I don't quite understand how the links are broken, and what distinguishes a broken link from a working one. OF stores an attachment link as a "file://path" URL, and it sounds from your other posts like the file is still there, but when OF hands off the URL to be opened, an error occurs. Complicating matters a bit for the would-be script author is that there doesn't appear to be any way to see which notes have attachments, much less get at them, except by looking directly at the database files. Assuming you can generate that list, and test them all to see if they can be opened, what happens when you find one that fails? To me, this smells like a problem with Launch Services. You might try rebuilding the Launch Services database as described [URL="http://www.thexlab.com/faqs/resetlaunchservices.html"]here[/URL] the next time you see this (or now, and see if you ever see it again).

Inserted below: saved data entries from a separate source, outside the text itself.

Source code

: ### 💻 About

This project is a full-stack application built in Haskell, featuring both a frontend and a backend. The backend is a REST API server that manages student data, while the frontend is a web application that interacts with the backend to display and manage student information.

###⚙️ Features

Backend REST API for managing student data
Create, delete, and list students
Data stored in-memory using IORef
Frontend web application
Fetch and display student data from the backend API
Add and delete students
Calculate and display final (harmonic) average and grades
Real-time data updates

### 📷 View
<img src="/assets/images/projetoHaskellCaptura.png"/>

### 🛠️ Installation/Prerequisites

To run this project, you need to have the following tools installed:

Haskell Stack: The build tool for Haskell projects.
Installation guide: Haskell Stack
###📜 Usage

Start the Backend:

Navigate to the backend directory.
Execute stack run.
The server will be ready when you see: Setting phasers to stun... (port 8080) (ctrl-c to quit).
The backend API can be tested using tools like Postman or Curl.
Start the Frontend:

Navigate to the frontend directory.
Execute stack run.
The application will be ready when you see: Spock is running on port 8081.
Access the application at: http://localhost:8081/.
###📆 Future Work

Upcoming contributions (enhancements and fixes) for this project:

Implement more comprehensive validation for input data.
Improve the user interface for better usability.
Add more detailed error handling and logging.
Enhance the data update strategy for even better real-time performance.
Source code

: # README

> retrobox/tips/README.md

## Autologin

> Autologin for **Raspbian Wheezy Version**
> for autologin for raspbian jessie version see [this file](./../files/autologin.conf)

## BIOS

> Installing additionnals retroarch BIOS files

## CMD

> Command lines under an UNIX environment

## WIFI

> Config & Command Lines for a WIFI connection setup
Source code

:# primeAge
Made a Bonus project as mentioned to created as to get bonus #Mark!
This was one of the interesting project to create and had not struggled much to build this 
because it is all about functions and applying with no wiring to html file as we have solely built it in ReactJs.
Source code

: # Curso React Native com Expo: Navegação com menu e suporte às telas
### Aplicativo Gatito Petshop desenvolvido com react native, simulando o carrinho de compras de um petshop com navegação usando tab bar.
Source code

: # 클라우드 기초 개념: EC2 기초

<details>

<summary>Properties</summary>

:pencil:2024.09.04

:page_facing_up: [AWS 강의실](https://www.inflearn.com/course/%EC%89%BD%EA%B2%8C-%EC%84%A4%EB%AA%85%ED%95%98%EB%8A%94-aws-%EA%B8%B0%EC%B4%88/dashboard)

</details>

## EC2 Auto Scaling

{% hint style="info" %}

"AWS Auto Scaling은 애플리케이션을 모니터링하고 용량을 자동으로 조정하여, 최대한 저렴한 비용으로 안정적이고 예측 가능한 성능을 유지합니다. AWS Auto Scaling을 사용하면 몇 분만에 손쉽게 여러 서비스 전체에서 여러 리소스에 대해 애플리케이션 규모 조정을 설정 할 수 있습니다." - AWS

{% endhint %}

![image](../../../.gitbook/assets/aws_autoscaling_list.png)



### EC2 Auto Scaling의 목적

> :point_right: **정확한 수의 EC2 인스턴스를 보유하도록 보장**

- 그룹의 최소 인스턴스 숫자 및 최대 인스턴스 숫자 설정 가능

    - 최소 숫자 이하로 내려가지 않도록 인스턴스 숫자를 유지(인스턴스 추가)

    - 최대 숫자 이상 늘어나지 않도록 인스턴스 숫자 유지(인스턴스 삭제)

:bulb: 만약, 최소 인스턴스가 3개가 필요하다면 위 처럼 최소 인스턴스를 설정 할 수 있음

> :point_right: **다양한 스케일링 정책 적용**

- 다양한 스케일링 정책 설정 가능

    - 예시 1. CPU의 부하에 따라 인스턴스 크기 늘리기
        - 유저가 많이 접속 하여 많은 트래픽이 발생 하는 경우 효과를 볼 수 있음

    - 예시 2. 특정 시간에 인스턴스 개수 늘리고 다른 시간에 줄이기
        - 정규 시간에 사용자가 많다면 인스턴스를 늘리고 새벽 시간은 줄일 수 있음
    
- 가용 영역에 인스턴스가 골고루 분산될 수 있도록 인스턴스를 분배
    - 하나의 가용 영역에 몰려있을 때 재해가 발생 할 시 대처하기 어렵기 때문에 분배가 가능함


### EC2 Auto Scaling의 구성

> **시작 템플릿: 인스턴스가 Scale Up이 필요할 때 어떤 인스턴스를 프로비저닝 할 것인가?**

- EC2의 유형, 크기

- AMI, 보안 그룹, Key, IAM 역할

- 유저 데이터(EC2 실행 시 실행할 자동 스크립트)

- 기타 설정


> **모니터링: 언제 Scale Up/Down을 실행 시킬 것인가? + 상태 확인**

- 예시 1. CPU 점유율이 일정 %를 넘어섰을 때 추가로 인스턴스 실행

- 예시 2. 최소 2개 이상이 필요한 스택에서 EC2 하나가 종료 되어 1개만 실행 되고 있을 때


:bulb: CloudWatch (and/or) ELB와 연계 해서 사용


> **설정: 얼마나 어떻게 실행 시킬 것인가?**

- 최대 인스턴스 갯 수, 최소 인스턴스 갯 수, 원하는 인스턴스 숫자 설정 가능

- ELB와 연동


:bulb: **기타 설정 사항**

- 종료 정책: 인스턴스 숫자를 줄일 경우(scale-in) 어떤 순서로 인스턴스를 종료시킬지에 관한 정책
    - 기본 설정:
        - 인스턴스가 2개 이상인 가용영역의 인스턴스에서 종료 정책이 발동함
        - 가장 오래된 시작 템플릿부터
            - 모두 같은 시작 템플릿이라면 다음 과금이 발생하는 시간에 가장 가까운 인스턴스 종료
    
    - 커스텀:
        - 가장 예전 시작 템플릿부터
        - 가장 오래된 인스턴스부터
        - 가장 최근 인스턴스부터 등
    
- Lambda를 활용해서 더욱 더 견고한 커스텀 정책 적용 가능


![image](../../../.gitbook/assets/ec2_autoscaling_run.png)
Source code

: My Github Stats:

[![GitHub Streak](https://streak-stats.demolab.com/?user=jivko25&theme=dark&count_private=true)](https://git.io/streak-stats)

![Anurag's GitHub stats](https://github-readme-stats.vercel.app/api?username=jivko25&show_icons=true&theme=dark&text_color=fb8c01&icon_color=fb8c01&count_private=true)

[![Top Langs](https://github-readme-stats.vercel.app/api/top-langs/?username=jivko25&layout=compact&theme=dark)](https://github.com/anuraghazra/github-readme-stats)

mlevin777 2011-12-16 12:24 AM

> I don't quite understand how the links are broken, and what distinguishes
> a broken link from a working one.

I don't know how they get broken either but an OF Ninja confirmed the problem... What distinguishes it is that a working one, when I click on it, opens the file (for me, usually a PDF file living in my Dropbox folder and opening in Adobe Acrobat when I click on the attachment). A broken link works in one of 2 ways: either it says "original cannot be found" and asks me to locate it, or it says the same thing but then the file selection menu that comes up actually has the right folder opened and the right file highlighted (although I still have to click on it before it will open). So I think there are 2 levels of broken links somehow.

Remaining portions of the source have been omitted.